在一些实施方案中,本发明的组合物或配制剂包含抗HER2的晶体、结晶的抗HER2、或抗HER2的蛋白质凝胶。这些组合物或配制剂可用于HER2相关紊乱或病症的诊断方法和治疗方法。HER2相关紊乱或病症和诊断测定法在美国专利6,387,371中有记载,在此将其收入作为参考。
对患者施用治疗有效量的抗HER2受体抗体,通过抑制HER2受体的功能而抑制肿瘤细胞生长。Trastuzumab(Genentech,Inc.)是针对HER2胞外域的重组人源化单克隆抗体,用于治疗HER2过表达/HER2基因扩增的癌症,特别是转移性乳癌(MBC)。HER2基因也可在唾液腺腺癌、肾腺癌、乳腺癌、和胃癌细胞系中扩增。该抗体还可以与其它治疗剂例如紫杉醇(paclitaxel)或Tarceva组合施用给患者。
在一些实施方案中,本发明的组合物或配制剂包含抗CD20的晶体、结晶的抗CD20、或抗CD20的蛋白质凝胶。这些组合物或配制剂可用于CD20相关紊乱或病症的诊断方法和治疗方法。CD20相关紊乱或病症和诊断测定法在美国专利6,171,586和5,736,137中有记载,在此将其收入作为参考。CD20(又称Bp35)由于其表达水平很高而成为靶向B细胞瘤相关疾病的目标抗原。CD20是一种人类B细胞标志物,其在前B细胞发育早期表达并保持到浆细胞分化。CD20分子可调节活化过程中细胞周期启动和分化所需要的步骤。因此,可以将CD20表面抗原作为目标来治疗B细胞淋巴瘤。
C2B8是一种特异性免疫活性嵌合抗CD20抗体。利用C2B8进行的治疗性干预,清除或消减外周血和淋巴组织中的B细胞,作为去除B细胞淋巴瘤的手段,因为哺乳动物系统可容易且高效地恢复外周血B细胞。当免疫系统存在外周血B细胞缺乏时,无需采取“非常”预防措施(即患者隔离等),因为灵长类的主要免疫反应是由T细胞介导的。C2B8也可以标记上放射性标记物,来摧毁目标肿瘤细胞。
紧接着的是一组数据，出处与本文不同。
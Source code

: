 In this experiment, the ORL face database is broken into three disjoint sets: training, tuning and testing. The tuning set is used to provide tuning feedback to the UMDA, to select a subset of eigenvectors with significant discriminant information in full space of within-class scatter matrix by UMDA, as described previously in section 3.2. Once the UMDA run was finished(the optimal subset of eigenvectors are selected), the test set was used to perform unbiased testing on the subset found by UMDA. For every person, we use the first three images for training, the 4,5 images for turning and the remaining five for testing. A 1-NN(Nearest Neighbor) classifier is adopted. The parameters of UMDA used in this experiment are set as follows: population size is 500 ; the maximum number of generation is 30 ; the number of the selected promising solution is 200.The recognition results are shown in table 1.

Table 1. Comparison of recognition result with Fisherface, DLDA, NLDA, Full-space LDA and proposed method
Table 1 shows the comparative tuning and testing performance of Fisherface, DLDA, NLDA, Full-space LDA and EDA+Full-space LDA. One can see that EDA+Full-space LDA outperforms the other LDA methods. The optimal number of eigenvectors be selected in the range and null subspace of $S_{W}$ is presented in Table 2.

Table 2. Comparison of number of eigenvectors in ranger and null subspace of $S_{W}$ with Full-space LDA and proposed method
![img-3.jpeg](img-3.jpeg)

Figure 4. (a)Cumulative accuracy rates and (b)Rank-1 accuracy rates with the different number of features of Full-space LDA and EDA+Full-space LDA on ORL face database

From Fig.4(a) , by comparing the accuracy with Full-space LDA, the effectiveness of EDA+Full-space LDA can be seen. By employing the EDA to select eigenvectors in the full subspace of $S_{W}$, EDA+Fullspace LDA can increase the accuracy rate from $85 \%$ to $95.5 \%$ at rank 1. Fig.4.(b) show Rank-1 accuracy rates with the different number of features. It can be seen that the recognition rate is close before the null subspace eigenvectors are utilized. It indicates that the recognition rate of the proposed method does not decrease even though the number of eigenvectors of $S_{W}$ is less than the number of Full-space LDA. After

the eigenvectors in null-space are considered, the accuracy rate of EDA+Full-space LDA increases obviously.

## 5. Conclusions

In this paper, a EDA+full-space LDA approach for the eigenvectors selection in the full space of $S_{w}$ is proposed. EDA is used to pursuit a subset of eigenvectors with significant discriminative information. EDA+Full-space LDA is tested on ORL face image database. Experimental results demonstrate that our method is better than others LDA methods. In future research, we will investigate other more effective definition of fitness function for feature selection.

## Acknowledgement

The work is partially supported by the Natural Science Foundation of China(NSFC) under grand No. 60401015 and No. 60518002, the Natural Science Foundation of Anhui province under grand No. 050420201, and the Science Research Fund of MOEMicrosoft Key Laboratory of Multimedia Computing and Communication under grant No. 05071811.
在一些实施方案中,本发明的组合物或配制剂包含抗Apo-2抗体的晶体、结晶的抗Apo-2抗体、或抗Apo-2抗体的蛋白质凝胶。这些组合物或配制剂可用于治疗紊乱例如癌症。抗Apo-2抗体的治疗用途在美国专利6,252,050中有记载,在此将其收入作为参考。因此,本发明提供了使用抗体,例如交叉反应性Apo-2L受体抗体来治疗癌症的方法。例如,可以利用激动性(agonistic)Apo-2抗体在癌细胞中激活或刺激凋亡。当然,认为本发明的方法可以和其它的治疗技术例如手术组合使用。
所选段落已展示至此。